### TASK PROMPT
Among the records, which lines hold the word "deduce"? Pick them out.

### Plain-text document sources
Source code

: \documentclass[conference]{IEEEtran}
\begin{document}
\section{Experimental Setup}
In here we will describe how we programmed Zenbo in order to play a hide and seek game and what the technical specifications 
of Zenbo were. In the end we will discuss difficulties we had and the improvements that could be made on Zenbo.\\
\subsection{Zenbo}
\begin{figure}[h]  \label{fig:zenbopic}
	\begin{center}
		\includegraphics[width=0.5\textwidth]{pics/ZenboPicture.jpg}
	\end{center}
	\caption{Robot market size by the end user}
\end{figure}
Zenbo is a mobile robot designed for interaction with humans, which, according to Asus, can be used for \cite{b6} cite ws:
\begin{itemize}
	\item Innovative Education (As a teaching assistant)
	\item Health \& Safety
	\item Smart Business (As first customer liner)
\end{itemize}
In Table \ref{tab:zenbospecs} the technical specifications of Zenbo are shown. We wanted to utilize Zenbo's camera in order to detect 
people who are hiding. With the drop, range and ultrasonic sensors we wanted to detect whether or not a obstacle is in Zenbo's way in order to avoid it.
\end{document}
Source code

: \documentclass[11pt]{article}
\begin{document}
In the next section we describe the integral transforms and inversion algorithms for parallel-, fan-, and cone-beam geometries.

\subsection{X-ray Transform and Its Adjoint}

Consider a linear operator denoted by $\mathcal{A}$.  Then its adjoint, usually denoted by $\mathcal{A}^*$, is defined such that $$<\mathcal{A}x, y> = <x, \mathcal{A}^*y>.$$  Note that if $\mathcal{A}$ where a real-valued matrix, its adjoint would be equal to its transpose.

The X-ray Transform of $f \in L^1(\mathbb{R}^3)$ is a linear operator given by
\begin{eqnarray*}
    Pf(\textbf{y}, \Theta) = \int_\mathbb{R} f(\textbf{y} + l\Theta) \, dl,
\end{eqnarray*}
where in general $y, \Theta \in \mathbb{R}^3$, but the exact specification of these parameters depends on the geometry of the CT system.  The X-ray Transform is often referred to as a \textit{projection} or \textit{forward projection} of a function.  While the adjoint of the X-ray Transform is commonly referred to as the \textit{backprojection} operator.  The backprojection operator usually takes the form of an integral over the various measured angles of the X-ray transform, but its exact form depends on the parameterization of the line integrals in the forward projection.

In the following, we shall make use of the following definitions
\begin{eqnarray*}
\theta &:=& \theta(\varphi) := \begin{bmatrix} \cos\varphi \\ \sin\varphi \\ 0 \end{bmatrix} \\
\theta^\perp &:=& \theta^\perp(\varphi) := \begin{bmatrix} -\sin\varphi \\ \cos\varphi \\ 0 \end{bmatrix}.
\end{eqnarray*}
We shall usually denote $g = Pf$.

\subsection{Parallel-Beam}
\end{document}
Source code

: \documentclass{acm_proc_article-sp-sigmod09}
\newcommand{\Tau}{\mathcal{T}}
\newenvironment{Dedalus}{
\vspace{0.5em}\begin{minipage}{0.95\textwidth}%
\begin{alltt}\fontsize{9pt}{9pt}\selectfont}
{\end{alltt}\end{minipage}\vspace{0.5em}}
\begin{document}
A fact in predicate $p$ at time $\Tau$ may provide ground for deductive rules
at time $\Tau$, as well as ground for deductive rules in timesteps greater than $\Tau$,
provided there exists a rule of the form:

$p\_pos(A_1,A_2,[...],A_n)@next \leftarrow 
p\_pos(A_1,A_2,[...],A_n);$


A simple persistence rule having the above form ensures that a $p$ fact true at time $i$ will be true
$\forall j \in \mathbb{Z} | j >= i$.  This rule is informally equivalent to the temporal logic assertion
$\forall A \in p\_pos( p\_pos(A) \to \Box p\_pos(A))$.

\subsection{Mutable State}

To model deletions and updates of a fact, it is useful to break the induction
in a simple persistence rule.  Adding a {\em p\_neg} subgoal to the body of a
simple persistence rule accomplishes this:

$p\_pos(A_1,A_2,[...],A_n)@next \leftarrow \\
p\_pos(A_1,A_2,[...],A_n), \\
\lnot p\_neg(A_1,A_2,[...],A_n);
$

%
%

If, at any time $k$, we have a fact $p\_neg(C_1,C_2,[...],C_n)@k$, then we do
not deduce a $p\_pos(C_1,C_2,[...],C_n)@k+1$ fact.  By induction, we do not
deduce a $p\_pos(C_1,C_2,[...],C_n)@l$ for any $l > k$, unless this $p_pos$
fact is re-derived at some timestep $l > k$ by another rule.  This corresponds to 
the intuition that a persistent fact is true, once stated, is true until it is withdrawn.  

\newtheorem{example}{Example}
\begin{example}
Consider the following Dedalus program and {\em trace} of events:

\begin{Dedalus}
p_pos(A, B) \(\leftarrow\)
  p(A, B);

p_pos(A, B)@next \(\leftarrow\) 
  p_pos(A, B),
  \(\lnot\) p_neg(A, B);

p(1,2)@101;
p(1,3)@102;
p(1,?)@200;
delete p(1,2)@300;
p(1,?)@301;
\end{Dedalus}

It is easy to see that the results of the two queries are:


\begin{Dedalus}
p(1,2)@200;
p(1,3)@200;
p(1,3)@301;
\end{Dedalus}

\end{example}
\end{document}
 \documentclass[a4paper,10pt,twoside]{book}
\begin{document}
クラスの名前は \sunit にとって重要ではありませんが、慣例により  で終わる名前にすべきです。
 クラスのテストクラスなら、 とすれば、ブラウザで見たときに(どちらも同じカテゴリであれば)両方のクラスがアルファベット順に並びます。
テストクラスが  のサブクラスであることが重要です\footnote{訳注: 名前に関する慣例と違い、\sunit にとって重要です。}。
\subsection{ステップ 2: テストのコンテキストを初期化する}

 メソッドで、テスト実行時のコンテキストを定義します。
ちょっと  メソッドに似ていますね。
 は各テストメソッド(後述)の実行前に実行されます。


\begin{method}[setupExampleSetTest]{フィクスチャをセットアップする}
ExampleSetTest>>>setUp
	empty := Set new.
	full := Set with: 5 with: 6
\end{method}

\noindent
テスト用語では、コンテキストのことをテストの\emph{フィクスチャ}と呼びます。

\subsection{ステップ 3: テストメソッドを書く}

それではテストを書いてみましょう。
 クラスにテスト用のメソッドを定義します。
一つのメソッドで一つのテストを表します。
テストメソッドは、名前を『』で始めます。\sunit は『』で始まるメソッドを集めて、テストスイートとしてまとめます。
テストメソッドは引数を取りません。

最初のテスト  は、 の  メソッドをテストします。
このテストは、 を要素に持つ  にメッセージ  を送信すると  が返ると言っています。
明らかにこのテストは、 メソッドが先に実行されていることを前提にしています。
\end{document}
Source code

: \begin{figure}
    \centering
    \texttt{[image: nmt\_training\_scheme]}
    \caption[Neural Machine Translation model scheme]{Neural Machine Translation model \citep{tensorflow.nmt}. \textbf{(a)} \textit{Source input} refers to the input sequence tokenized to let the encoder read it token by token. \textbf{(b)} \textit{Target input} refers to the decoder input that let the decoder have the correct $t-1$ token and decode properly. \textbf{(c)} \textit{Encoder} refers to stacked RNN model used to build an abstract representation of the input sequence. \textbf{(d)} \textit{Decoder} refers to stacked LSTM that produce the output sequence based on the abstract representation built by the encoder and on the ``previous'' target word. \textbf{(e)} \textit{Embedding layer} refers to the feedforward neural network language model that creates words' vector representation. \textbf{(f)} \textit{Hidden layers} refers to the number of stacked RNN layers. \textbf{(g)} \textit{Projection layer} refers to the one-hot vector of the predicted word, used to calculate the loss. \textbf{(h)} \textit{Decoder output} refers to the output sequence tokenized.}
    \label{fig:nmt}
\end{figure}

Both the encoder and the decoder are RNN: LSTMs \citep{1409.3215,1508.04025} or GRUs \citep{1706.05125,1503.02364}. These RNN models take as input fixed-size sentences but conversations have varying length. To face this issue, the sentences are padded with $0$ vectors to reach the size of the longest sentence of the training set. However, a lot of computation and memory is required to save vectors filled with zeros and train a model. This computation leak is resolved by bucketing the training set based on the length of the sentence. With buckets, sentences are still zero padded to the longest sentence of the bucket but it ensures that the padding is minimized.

### RESULT
not deduce a $p\_pos(C_1,C_2,[...],C_n)@k+1$ fact.  By induction, we do not
deduce a $p\_pos(C_1,C_2,[...],C_n)@l$ for any $l > k$, unless this $p_pos$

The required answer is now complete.